La región mira con atención a Caracas y Washington tras una exclusiva de The New York Times: el gobierno de Donald Trump autorizó en secreto a la CIA a llevar a cabo acciones encubiertas en Venezuela, un salto cualitativo en la campaña de presión de Estados Unidos contra el régimen de Nicolás Maduro. Según el reportaje firmado por Julian E. Barnes y Tyler Pager, la autorización —un presidential finding, en la jerga de inteligencia— habilita operaciones letales dentro del territorio venezolano y misiones en el Caribe, ya sea de forma unilateral por parte de la agencia o en coordinación con fuerzas militares. El diario precisa que no está claro si existen operaciones inminentes o si se trata de una medida de contingencia, pero el movimiento llega mientras el Pentágono afina opciones de escalada, incluidos ataques dentro de Venezuela.
El giro se inscribe en una campaña marítima ya en marcha. Desde el 2 de septiembre, Estados Unidos ha anunciado el hundimiento de al menos cinco embarcaciones a las que acusa de transportar drogas, con un saldo de 27 fallecidos. La Casa Blanca sostiene que se trata de una respuesta para proteger la seguridad nacional frente a “grupos armados no estatales” ligados al narcotráfico, argumento que la administración Trump notificó al Congreso al afirmar que el país se halla en un “conflicto armado” con ciertos cárteles. No obstante, The New York Times recuerda que no se han identificado públicamente las víctimas de esos ataques ni precisado qué drogas transportaban las lanchas, y recoge críticas de expertos y organizaciones de derechos humanos que cuestionan la legalidad del uso letal de la fuerza en alta mar.
El dispositivo militar que respalda la presión no es menor. De acuerdo con la información citada por el Times, hay unos 10.000 soldados estadounidenses en la región, en su mayoría en bases de Puerto Rico, además de un contingente de infantes de Marina embarcados. En el Caribe operan ocho buques de guerra de superficie y un submarino, con medios aéreos embarcados. “Si estás en nuestro hemisferio, en el Caribe, al norte de Venezuela, y quieres traficar drogas hacia Estados Unidos, eres un objetivo legítimo”, sintetizó el secretario de Defensa, Pete Hegseth, sobre el despliegue.
En el frente político, la Casa Blanca dio por terminados los contactos diplomáticos con Caracas, frustrada —según el Times— por la negativa de Maduro a abandonar el poder y por las reiteradas desmentidas del chavismo sobre vínculos con el narcotráfico. Washington duplicó a 50 millones de dólares la recompensa por información que lleve a la detención de Maduro y designó al Tren de Aragua como organización terrorista extranjera. La narrativa oficial describe al venezolano como “narcoterrorista”; sin embargo, evaluaciones de agencias de inteligencia citadas por el Times matizan algunas de esas afirmaciones.

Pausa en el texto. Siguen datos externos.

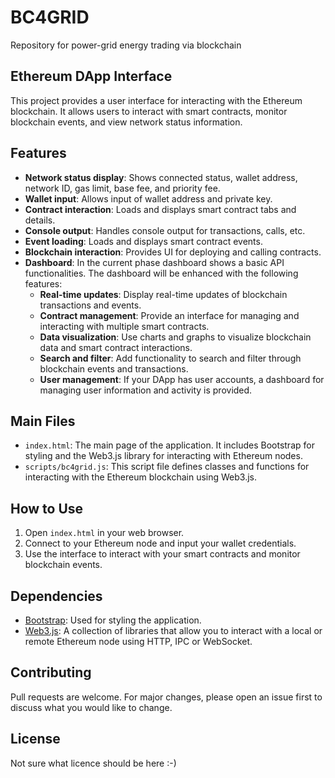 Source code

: # BC4GRID

Repository for power-grid energy trading via blockchain

## Ethereum DApp Interface

This project provides a user interface for interacting with the Ethereum blockchain. It allows users to interact with smart contracts, monitor blockchain events, and view network status information.

## Features

- **Network status display**: Shows connected status, wallet address, network ID, gas limit, base fee, and priority fee.
- **Wallet input**: Allows input of wallet address and private key.
- **Contract interaction**: Loads and displays smart contract tabs and details.
- **Console output**: Handles console output for transactions, calls, etc.
- **Event loading**: Loads and displays smart contract events.
- **Blockchain interaction**: Provides UI for deploying and calling contracts.
- **Dashboard**: In the current phase dashboard shows a basic API functionalities. The dashboard will be enhanced with the following features:
  - **Real-time updates**: Display real-time updates of blockchain transactions and events.
  - **Contract management**: Provide an interface for managing and interacting with multiple smart contracts.
  - **Data visualization**: Use charts and graphs to visualize blockchain data and smart contract interactions.
  - **Search and filter**: Add functionality to search and filter through blockchain events and transactions.
  - **User management**: If your DApp has user accounts,  a dashboard for managing user information and activity is provided.

## Main Files

- `index.html`: The main page of the application. It includes Bootstrap for styling and the Web3.js library for interacting with Ethereum nodes.
- `scripts/bc4grid.js`: This script file defines classes and functions for interacting with the Ethereum blockchain using Web3.js.

## How to Use

1. Open `index.html` in your web browser.
2. Connect to your Ethereum node and input your wallet credentials.
3. Use the interface to interact with your smart contracts and monitor blockchain events.

## Dependencies

- [Bootstrap](https://getbootstrap.com/): Used for styling the application.
- [Web3.js](https://web3js.readthedocs.io/): A collection of libraries that allow you to interact with a local or remote Ethereum node using HTTP, IPC or WebSocket.

## Contributing

Pull requests are welcome. For major changes, please open an issue first to discuss what you would like to change.

## License

Not sure what licence should be here :-)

La autorización encubierta es una de las herramientas más opacas del poder ejecutivo estadounidense. Su texto es clasificado, se informa solo a comités selectos del Congreso y suele renovarse entre administraciones. Históricamente, la CIA ha cooperado con gobiernos latinoamericanos en intercambio de inteligencia y apoyo a operaciones antinarcóticos, pero sin luz verde para operaciones letales directas. Bajo la égida del director John Ratcliffe, apunta el Times, la agencia abrazó una postura más agresiva, “menos reacia al riesgo”, y la estrategia hacia Venezuela —en la que también figura el secretario de Estado Marco Rubio— tiene como objetivo explícito la salida de Maduro.
El contexto interno en Venezuela se tensiona en paralelo. Maduro moviliza a las Fuerzas Armadas con ejercicios casi semanales, especialmente en zonas costeras, y denuncia que el argumento antidrogas encubre un intento de cambio de régimen por presión o por la fuerza. En el plano internacional, la reciente concesión del Premio Nobel de la Paz a la líder opositora María Corina Machado —mencionada por el Times— eleva el listón simbólico y multiplica el escrutinio sobre Caracas y sobre cualquier aventura militar que recuerde los precedentes de Libia, Afganistán o Irak, comparaciones que Trump ha dicho no pretende reeditar.
Mirado en perspectiva, el historial de operaciones encubiertas de la CIA en América Latina es ambivalente: de Guatemala (1954) a la Bahía de Cochinos (1961), Brasil (1964), Chile (1973) y la “contra” nicaragüense en los ochenta, la región conoce los costos y riesgos de este tipo de intervenciones. La nueva fase descrita por The New York Times combina disuasión marítima, hallazgos presidenciales que habilitan la acción clandestina y un cerco político-diplomático que busca, con mensajes de fuerza, acelerar una transición en Caracas. Cómo se ejecute —y hasta dónde— marcará no solo el futuro inmediato de Venezuela, sino también los límites de la política de poder estadounidense en el hemisferio.